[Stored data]
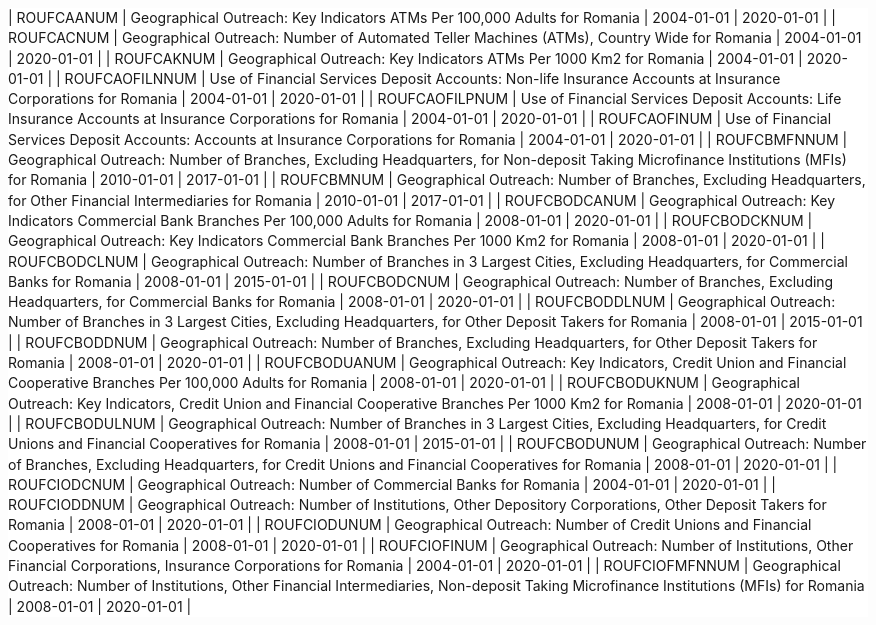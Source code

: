 | ROUFCAANUM          | Geographical Outreach: Key Indicators ATMs Per 100,000 Adults for Romania                                                                                                                       | 2004-01-01          | 2020-01-01        |
| ROUFCACNUM          | Geographical Outreach: Number of Automated Teller Machines (ATMs), Country Wide for Romania                                                                                                     | 2004-01-01          | 2020-01-01        |
| ROUFCAKNUM          | Geographical Outreach: Key Indicators ATMs Per 1000 Km2 for Romania                                                                                                                             | 2004-01-01          | 2020-01-01        |
| ROUFCAOFILNNUM      | Use of Financial Services Deposit Accounts: Non-life Insurance Accounts at Insurance Corporations for Romania                                                                                   | 2004-01-01          | 2020-01-01        |
| ROUFCAOFILPNUM      | Use of Financial Services Deposit Accounts: Life Insurance Accounts at Insurance Corporations for Romania                                                                                       | 2004-01-01          | 2020-01-01        |
| ROUFCAOFINUM        | Use of Financial Services Deposit Accounts: Accounts at Insurance Corporations for Romania                                                                                                      | 2004-01-01          | 2020-01-01        |
| ROUFCBMFNNUM        | Geographical Outreach: Number of Branches, Excluding Headquarters, for Non-deposit Taking Microfinance Institutions (MFIs) for Romania                                                          | 2010-01-01          | 2017-01-01        |
| ROUFCBMNUM          | Geographical Outreach: Number of Branches, Excluding Headquarters, for Other Financial Intermediaries for Romania                                                                               | 2010-01-01          | 2017-01-01        |
| ROUFCBODCANUM       | Geographical Outreach: Key Indicators Commercial Bank Branches Per 100,000 Adults for Romania                                                                                                   | 2008-01-01          | 2020-01-01        |
| ROUFCBODCKNUM       | Geographical Outreach: Key Indicators Commercial Bank Branches Per 1000 Km2 for Romania                                                                                                         | 2008-01-01          | 2020-01-01        |
| ROUFCBODCLNUM       | Geographical Outreach: Number of Branches in 3 Largest Cities, Excluding Headquarters, for Commercial Banks for Romania                                                                         | 2008-01-01          | 2015-01-01        |
| ROUFCBODCNUM        | Geographical Outreach: Number of Branches, Excluding Headquarters, for Commercial Banks for Romania                                                                                             | 2008-01-01          | 2020-01-01        |
| ROUFCBODDLNUM       | Geographical Outreach: Number of Branches in 3 Largest Cities, Excluding Headquarters, for Other Deposit Takers for Romania                                                                     | 2008-01-01          | 2015-01-01        |
| ROUFCBODDNUM        | Geographical Outreach: Number of Branches, Excluding Headquarters, for Other Deposit Takers for Romania                                                                                         | 2008-01-01          | 2020-01-01        |
| ROUFCBODUANUM       | Geographical Outreach: Key Indicators, Credit Union and Financial Cooperative Branches Per 100,000 Adults for Romania                                                                           | 2008-01-01          | 2020-01-01        |
| ROUFCBODUKNUM       | Geographical Outreach: Key Indicators, Credit Union and Financial Cooperative Branches Per 1000 Km2 for Romania                                                                                 | 2008-01-01          | 2020-01-01        |
| ROUFCBODULNUM       | Geographical Outreach: Number of Branches in 3 Largest Cities, Excluding Headquarters, for Credit Unions and Financial Cooperatives for Romania                                                 | 2008-01-01          | 2015-01-01        |
| ROUFCBODUNUM        | Geographical Outreach: Number of Branches, Excluding Headquarters, for Credit Unions and Financial Cooperatives for Romania                                                                     | 2008-01-01          | 2020-01-01        |
| ROUFCIODCNUM        | Geographical Outreach: Number of Commercial Banks for Romania                                                                                                                                   | 2004-01-01          | 2020-01-01        |
| ROUFCIODDNUM        | Geographical Outreach: Number of Institutions, Other Depository Corporations, Other Deposit Takers for Romania                                                                                  | 2008-01-01          | 2020-01-01        |
| ROUFCIODUNUM        | Geographical Outreach: Number of Credit Unions and Financial Cooperatives for Romania                                                                                                           | 2008-01-01          | 2020-01-01        |
| ROUFCIOFINUM        | Geographical Outreach: Number of Institutions, Other Financial Corporations, Insurance Corporations for Romania                                                                                 | 2004-01-01          | 2020-01-01        |
| ROUFCIOFMFNNUM      | Geographical Outreach: Number of Institutions, Other Financial Intermediaries, Non-deposit Taking Microfinance Institutions (MFIs) for Romania                                                  | 2008-01-01          | 2020-01-01        |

→ **Required work**
Gather every line from the entries above where the word "Unions" appears, and copy them.

→ **Task result**
| ROUFCBODULNUM       | Geographical Outreach: Number of Branches in 3 Largest Cities, Excluding Headquarters, for Credit Unions and Financial Cooperatives for Romania                                                 | 2008-01-01          | 2015-01-01        |
| ROUFCBODUNUM        | Geographical Outreach: Number of Branches, Excluding Headquarters, for Credit Unions and Financial Cooperatives for Romania                                                                     | 2008-01-01          | 2020-01-01        |
| ROUFCIODUNUM        | Geographical Outreach: Number of Credit Unions and Financial Cooperatives for Romania                                                                                                           | 2008-01-01          | 2020-01-01        |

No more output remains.